REQUIREMENT: Return, unchanged and with no pictures, the lines below from the very first through the one that contains "o riesgo nulo.".

======== INPUT DATA ========

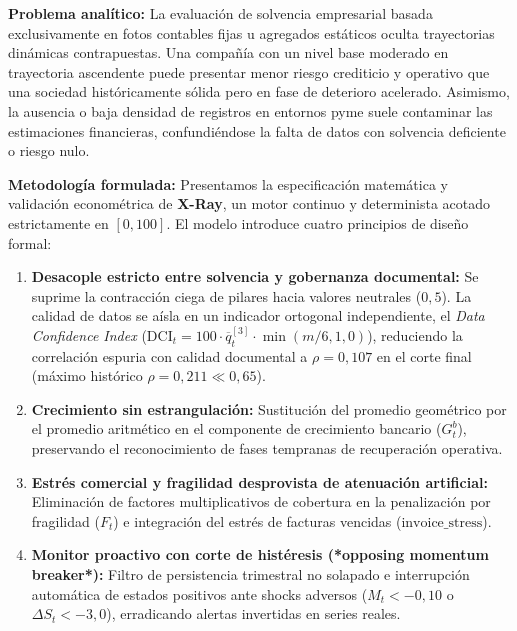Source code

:\documentclass[10pt,a4paper]{article}
\begin{document}
\begin{tcolorbox}[paperbox, title=Resumen Ejecutivo y Declaración de Alcance Metodológico]
\small
\textbf{Problema analítico:} La evaluación de solvencia empresarial basada exclusivamente en fotos contables fijas u agregados estáticos oculta trayectorias dinámicas contrapuestas. Una compañía con un nivel base moderado en trayectoria ascendente puede presentar menor riesgo crediticio y operativo que una sociedad históricamente sólida pero en fase de deterioro acelerado. Asimismo, la ausencia o baja densidad de registros en entornos pyme suele contaminar las estimaciones financieras, confundiéndose la falta de datos con solvencia deficiente o riesgo nulo.

\textbf{Metodología formulada:} Presentamos la especificación matemática y validación econométrica de \textbf{X-Ray}, un motor continuo y determinista acotado estrictamente en $[0, 100]$. El modelo introduce cuatro principios de diseño formal:
\begin{enumerate}[leftmargin=*, noitemsep, topsep=1pt]
  \item \textbf{Desacople estricto entre solvencia y gobernanza documental:} Se suprime la contracción ciega de pilares hacia valores neutrales ($0{,}5$). La calidad de datos se aísla en un indicador ortogonal independiente, el \emph{Data Confidence Index} ($\text{DCI}_t = 100 \cdot \overline{q}_t^{[3]} \cdot \min(m/6, 1{,}0)$), reduciendo la correlación espuria con calidad documental a $\rho = 0{,}107$ en el corte final (máximo histórico $\rho = 0{,}211 \ll 0{,}65$).
  \item \textbf{Crecimiento sin estrangulación:} Sustitución del promedio geométrico por el promedio aritmético en el componente de crecimiento bancario ($G_t^b$), preservando el reconocimiento de fases tempranas de recuperación operativa.
  \item \textbf{Estrés comercial y fragilidad desprovista de atenuación artificial:} Eliminación de factores multiplicativos de cobertura en la penalización por fragilidad ($F_t$) e integración del estrés de facturas vencidas ($\text{invoice\_stress}$).
  \item \textbf{Monitor proactivo con corte de histéresis (*opposing momentum breaker*):} Filtro de persistencia trimestral no solapado e interrupción automática de estados positivos ante shocks adversos ($M_t < -0{,}10$ o $\Delta S_t < -3{,}0$), erradicando alertas invertidas en series reales.
\end{enumerate}


\end{tcolorbox}
\end{document}
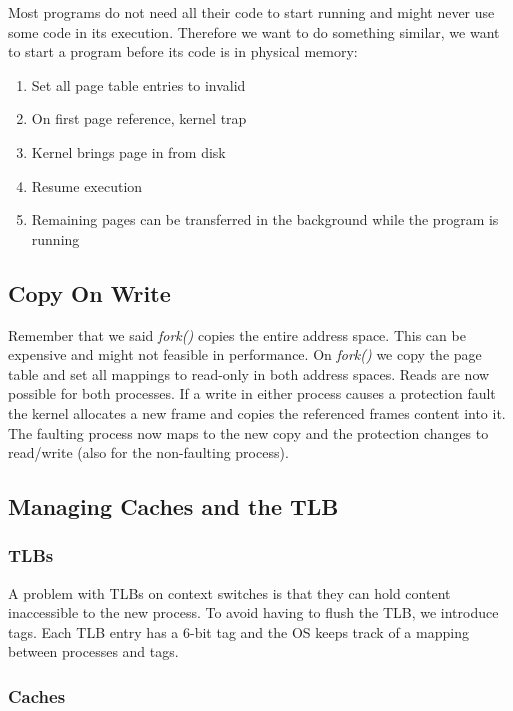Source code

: Most programs do not need all their code to start running and might never use some code in its execution. Therefore we want to do something similar, we want to start a program before its code is in physical memory:
\begin{enumerate}
	\item Set all page table entries to invalid
	\item On first page reference, kernel trap
	\item Kernel brings page in from disk
	\item Resume execution
	\item Remaining pages can be transferred in the background while the program is running
\end{enumerate}


\subsection{Copy On Write}

Remember that we said \textit{fork()} copies the entire address space. This can be expensive and might not feasible in performance. On \textit{fork()} we copy the page table and set all mappings to read-only in both address spaces. Reads are now possible for both processes. If a write in either process causes a protection fault the kernel allocates a new frame and copies the referenced frames content into it. The faulting process now maps to the new copy and the protection changes to read/write (also for the non-faulting process).


\subsection{Managing Caches and the TLB}

\subsubsection{TLBs}

A problem with TLBs on context switches is that they can hold content inaccessible to the new process. To avoid having to flush the TLB, we introduce tags. Each TLB entry has a $6$-bit tag and the OS keeps track of a mapping between processes and tags. \medskip

\subsubsection{Caches}

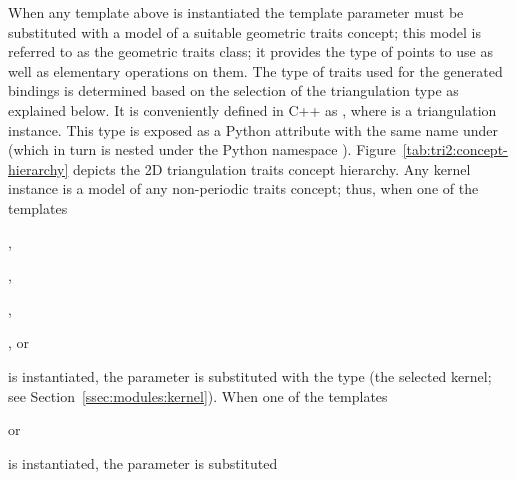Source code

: When any template above is instantiated the template parameter
 must be substituted with a model of a suitable
geometric traits concept; this model is referred to as the geometric
traits class; it provides the type of points to use as well as
elementary operations on them. The type of traits used for the
generated bindings is determined based on the selection of the
triangulation type as explained below. It is conveniently defined in
C++ as , where  is a
triangulation instance. This type is exposed as a Python attribute
with the same name under  (which in turn
is nested under the Python namespace ).
Figure~\ref{tab:tri2:concept-hierarchy} depicts the 2D triangulation
traits concept hierarchy. Any kernel instance is a model of any
non-periodic traits concept; thus, when one of the templates
\begin{compactenum}
\item {},
\item {},
\item {},
\item {}, or
\item {}
\end{compactenum}
is instantiated, the  parameter is substituted
with the  type (the selected kernel; see
Section~\ref{ssec:modules:kernel}). When one of the templates
\begin{compactenum}
\item {} or
\item {}
\end{compactenum}
is instantiated, the  parameter is substituted
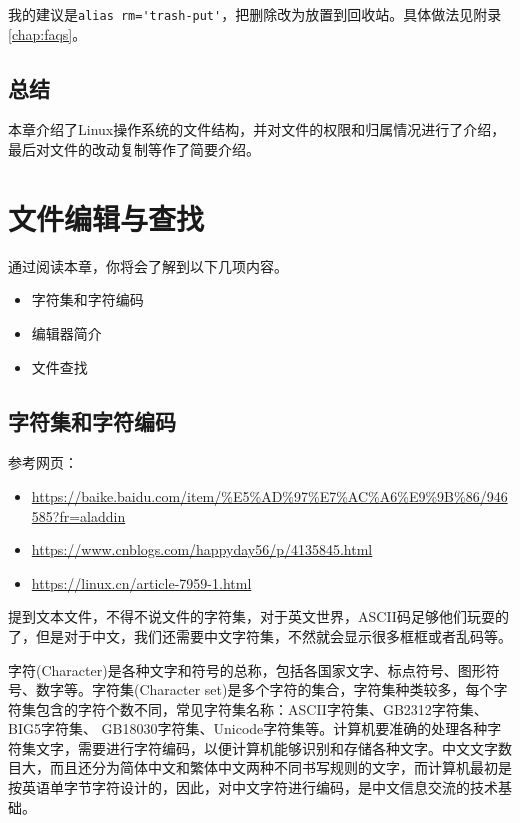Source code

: \documentclass[doctor,openright,twoside]{sjtuthesis}
\providecommand{\tightlist}{%
    \setlength{\itemsep}{0pt}\setlength{\parskip}{0pt}}
\newcommand{\passthrough}[1]{#1}
\theoremstyle{plain}
\theoremstyle{definition}
\theoremstyle{remark}
\theoremstyle{ocrenumbox}
\theoremstyle{plain}
\begin{document}
我的建议是\passthrough{\lstinline!alias rm='trash-put'!}，把删除改为放置到回收站。具体做法见附录\ref{chap:faqs}。

\hypertarget{section-74}{%
\section{总结}\label{section-74}}

本章介绍了Linux操作系统的文件结构，并对文件的权限和归属情况进行了介绍，最后对文件的改动复制等作了简要介绍。

\hypertarget{chap:vim-find}{%
\chapter{文件编辑与查找}\label{chap:vim-find}}

通过阅读本章，你将会了解到以下几项内容。

\begin{itemize}
\tightlist
\item
  字符集和字符编码
\item
  编辑器简介
\item
  文件查找
\end{itemize}

\hypertarget{section-75}{%
\section{字符集和字符编码}\label{section-75}}

参考网页：

\begin{itemize}
\tightlist
\item
  \url{https://baike.baidu.com/item/\%E5\%AD\%97\%E7\%AC\%A6\%E9\%9B\%86/946585?fr=aladdin}
\item
  \url{https://www.cnblogs.com/happyday56/p/4135845.html}
\item
  \url{https://linux.cn/article-7959-1.html}
\end{itemize}

提到文本文件，不得不说文件的字符集，对于英文世界，ASCII码足够他们玩耍的了，但是对于中文，我们还需要中文字符集，不然就会显示很多框框或者乱码等。

字符(Character)是各种文字和符号的总称，包括各国家文字、标点符号、图形符号、数字等。字符集(Character set)是多个字符的集合，字符集种类较多，每个字符集包含的字符个数不同，常见字符集名称：ASCII字符集、GB2312字符集、BIG5字符集、 GB18030字符集、Unicode字符集等。计算机要准确的处理各种字符集文字，需要进行字符编码，以便计算机能够识别和存储各种文字。中文文字数目大，而且还分为简体中文和繁体中文两种不同书写规则的文字，而计算机最初是按英语单字节字符设计的，因此，对中文字符进行编码，是中文信息交流的技术基础。
\end{document}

========

TASK SOLUTION:
Source code

:\documentclass[10pt,a4paper]{article}
\begin{document}
\begin{tcolorbox}[paperbox, title=Resumen Ejecutivo y Declaración de Alcance Metodológico]
\small
\textbf{Problema analítico:} La evaluación de solvencia empresarial basada exclusivamente en fotos contables fijas u agregados estáticos oculta trayectorias dinámicas contrapuestas. Una compañía con un nivel base moderado en trayectoria ascendente puede presentar menor riesgo crediticio y operativo que una sociedad históricamente sólida pero en fase de deterioro acelerado. Asimismo, la ausencia o baja densidad de registros en entornos pyme suele contaminar las estimaciones financieras, confundiéndose la falta de datos con solvencia deficiente o riesgo nulo.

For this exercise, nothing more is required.